Ecco il capitolo successivo del nostro servizio sull’Isochimica, la fabbrica dei veleni di Borgo Ferrovia. Ai nostri microfoni Carlo Sessa, che ha lavorato nell’ex stabilimento

In occasione dell’affissione della nuova targa e della commemorazione dedicate alle vittime, che si terranno venerdì 7 giugno alle ore 16.00 davanti ai cancelli dell’ex stabilimento dell’Isochimica, abbiamo pubblicato la seconda delle tre video-interviste realizzate con Nicola Abrate, Carlo Sessa e Mario Giordano, che hanno vissuto in prima persona l’esperienza lavorativa nella fabbrica di Borgo Ferrovia, i quali continuano a portare avanti la lotta per vedere riconosciuti i diritti propri e dei loro colleghi.Isochimica

«Questa malattia ha un’incubazione di trenta, quarant’anni. Elio Graziano (proprietario dell’Isochimica e presidente dell’Avellino Calcio dal 1985 al 1987, ndr) invece di assumere persone già adulte, che sarebbero morte in modo naturale, fece al contrario, prendendo tutti giovanissimi, tutti, tra i 17 e i 20 anni, tranne qualcuno più anziano ma erano pochissimi.
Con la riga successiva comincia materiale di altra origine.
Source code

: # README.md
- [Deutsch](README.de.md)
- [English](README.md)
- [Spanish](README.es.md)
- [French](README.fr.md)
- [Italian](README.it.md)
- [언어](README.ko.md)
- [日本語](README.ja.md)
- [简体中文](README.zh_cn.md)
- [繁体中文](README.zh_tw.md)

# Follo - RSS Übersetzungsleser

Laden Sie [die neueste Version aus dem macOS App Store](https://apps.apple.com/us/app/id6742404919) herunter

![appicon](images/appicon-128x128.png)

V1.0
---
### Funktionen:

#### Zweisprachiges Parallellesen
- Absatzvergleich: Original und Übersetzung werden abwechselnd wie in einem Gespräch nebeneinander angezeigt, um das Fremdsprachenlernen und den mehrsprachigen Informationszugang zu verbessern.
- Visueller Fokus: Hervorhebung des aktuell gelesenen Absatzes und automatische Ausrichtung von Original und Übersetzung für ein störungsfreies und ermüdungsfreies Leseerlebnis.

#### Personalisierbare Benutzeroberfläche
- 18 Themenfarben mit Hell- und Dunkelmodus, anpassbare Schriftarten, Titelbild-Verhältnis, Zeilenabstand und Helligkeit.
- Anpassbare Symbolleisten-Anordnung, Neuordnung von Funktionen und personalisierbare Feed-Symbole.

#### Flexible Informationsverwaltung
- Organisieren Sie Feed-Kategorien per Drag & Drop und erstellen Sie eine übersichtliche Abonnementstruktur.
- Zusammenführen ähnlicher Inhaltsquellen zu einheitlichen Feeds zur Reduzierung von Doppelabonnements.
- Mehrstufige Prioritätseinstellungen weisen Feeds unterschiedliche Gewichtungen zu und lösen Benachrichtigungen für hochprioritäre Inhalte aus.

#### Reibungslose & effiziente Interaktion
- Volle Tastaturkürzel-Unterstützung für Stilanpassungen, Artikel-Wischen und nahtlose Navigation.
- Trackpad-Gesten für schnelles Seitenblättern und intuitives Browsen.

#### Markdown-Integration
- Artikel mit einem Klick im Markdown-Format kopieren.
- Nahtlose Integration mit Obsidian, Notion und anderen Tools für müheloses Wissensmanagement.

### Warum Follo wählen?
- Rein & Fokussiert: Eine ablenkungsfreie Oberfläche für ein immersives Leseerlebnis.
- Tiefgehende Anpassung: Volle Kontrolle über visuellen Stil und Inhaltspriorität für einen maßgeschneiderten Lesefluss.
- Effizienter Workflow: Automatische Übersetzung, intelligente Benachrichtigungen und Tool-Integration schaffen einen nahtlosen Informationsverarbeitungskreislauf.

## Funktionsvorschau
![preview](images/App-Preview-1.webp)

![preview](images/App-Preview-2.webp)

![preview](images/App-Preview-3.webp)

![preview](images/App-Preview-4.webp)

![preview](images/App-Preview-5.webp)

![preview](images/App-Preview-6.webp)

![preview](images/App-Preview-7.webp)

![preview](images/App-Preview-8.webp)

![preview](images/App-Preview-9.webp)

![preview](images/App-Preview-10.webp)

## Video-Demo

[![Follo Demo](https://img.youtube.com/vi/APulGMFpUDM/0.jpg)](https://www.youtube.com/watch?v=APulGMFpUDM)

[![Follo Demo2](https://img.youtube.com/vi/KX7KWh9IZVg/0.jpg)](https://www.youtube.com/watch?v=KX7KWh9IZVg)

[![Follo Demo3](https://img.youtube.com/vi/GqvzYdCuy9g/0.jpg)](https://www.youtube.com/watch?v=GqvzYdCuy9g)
Quindi questo è un altro aspetto grave della questione, gravissimo perché era un progetto ben preciso, un crimine tra lo Stato e un privato, aiutato dai suoi “compagni di merenda”, che praticamente l’hanno assecondato» è la drammatica testimonianza di Carlo Sessa, il secondo degli ex operai che abbiamo incontrato.

Qui la prima parte: «VIDEO – Speciale Isochimica, l’intervista all’ex operaio Nicola Abrate»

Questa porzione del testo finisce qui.